◆ Input
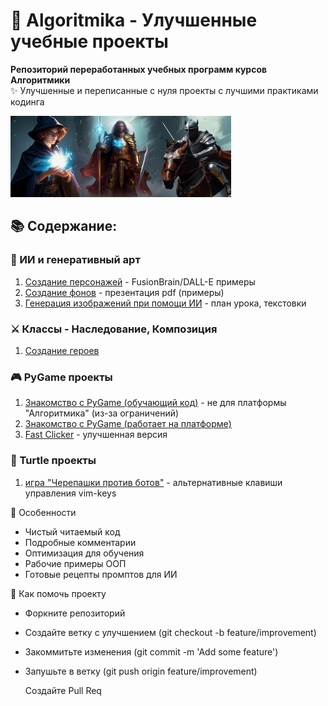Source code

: # 🚀 Algoritmika - Улучшенные учебные проекты

**Репозиторий переработанных учебных программ курсов Алгоритмики**  
✨ Улучшенные и переписанные с нуля проекты с лучшими практиками кодинга


<img src="KnightAndDragon/Inheritance/img/00.png" alt="Classes Poster" width="70%">

## 📚 Содержание:

### 🧠 ИИ и генеративный арт
1. [Создание персонажей](https://github.com/sergey-samoylov/Algoritmika/tree/main/AI/CreatingHeroes) - FusionBrain/DALL-E примеры
1. [Создание фонов](https://github.com/sergey-samoylov/Algoritmika/tree/main/AI/CreatingLocation) - презентация pdf (примеры)
1. [Генерация изображений при помощи ИИ](https://github.com/sergey-samoylov/Algoritmika/tree/main/AI/Images) - план урока, текстовки

### ⚔️ Классы - Наследование, Композиция
1. [Создание героев](https://github.com/sergey-samoylov/Algoritmika/tree/main/KnightAndDragon)

### 🎮 PyGame проекты
1. [Знакомство с PyGame (обучающий код)](https://github.com/sergey-samoylov/Algoritmika/blob/main/PyGame/Lesson_1/alternative_pygame_intro.py) - не для платформы "Алгоритмика" (из-за ограничений)
1. [Знакомство с PyGame (работает на платформе)](https://github.com/sergey-samoylov/Algoritmika/blob/main/PyGame/Lesson_1/alternative_pygame_intro_v2.py)
1. [Fast Clicker](https://github.com/sergey-samoylov/Algoritmika/tree/main/PyGame/FastClicker) - улучшенная версия


### 🐢 Turtle проекты
1. [игра "Черепашки против ботов"](https://github.com/sergey-samoylov/Algoritmika/tree/main/TurtleGame) - альтернативные клавиши управления vim-keys

   
🌟 Особенности
- Чистый читаемый код
- Подробные комментарии
- Оптимизация для обучения
- Рабочие примеры ООП
- Готовые рецепты промптов для ИИ

🤝 Как помочь проекту
- Форкните репозиторий
- Создайте ветку с улучшением (git checkout -b feature/improvement)
- Закоммитьте изменения (git commit -m 'Add some feature')
- Запушьте в ветку (git push origin feature/improvement)

    Создайте Pull Req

◆ What is being asked
Repeat the listing word for word, but without its pictures.

◆ Answer area
Source code

: # 🚀 Algoritmika - Улучшенные учебные проекты

**Репозиторий переработанных учебных программ курсов Алгоритмики**  
✨ Улучшенные и переписанные с нуля проекты с лучшими практиками кодинга


<img src="KnightAndDragon/Inheritance/img/00.png" alt="Classes Poster" width="70%">

## 📚 Содержание:

### 🧠 ИИ и генеративный арт
1. [Создание персонажей](https://github.com/sergey-samoylov/Algoritmika/tree/main/AI/CreatingHeroes) - FusionBrain/DALL-E примеры
1. [Создание фонов](https://github.com/sergey-samoylov/Algoritmika/tree/main/AI/CreatingLocation) - презентация pdf (примеры)
1. [Генерация изображений при помощи ИИ](https://github.com/sergey-samoylov/Algoritmika/tree/main/AI/Images) - план урока, текстовки

### ⚔️ Классы - Наследование, Композиция
1. [Создание героев](https://github.com/sergey-samoylov/Algoritmika/tree/main/KnightAndDragon)

### 🎮 PyGame проекты
1. [Знакомство с PyGame (обучающий код)](https://github.com/sergey-samoylov/Algoritmika/blob/main/PyGame/Lesson_1/alternative_pygame_intro.py) - не для платформы "Алгоритмика" (из-за ограничений)
1. [Знакомство с PyGame (работает на платформе)](https://github.com/sergey-samoylov/Algoritmika/blob/main/PyGame/Lesson_1/alternative_pygame_intro_v2.py)
1. [Fast Clicker](https://github.com/sergey-samoylov/Algoritmika/tree/main/PyGame/FastClicker) - улучшенная версия


### 🐢 Turtle проекты
1. [игра "Черепашки против ботов"](https://github.com/sergey-samoylov/Algoritmika/tree/main/TurtleGame) - альтернативные клавиши управления vim-keys

   
🌟 Особенности
- Чистый читаемый код
- Подробные комментарии
- Оптимизация для обучения
- Рабочие примеры ООП
- Готовые рецепты промптов для ИИ

🤝 Как помочь проекту
- Форкните репозиторий
- Создайте ветку с улучшением (git checkout -b feature/improvement)
- Закоммитьте изменения (git commit -m 'Add some feature')
- Запушьте в ветку (git push origin feature/improvement)

    Создайте Pull Req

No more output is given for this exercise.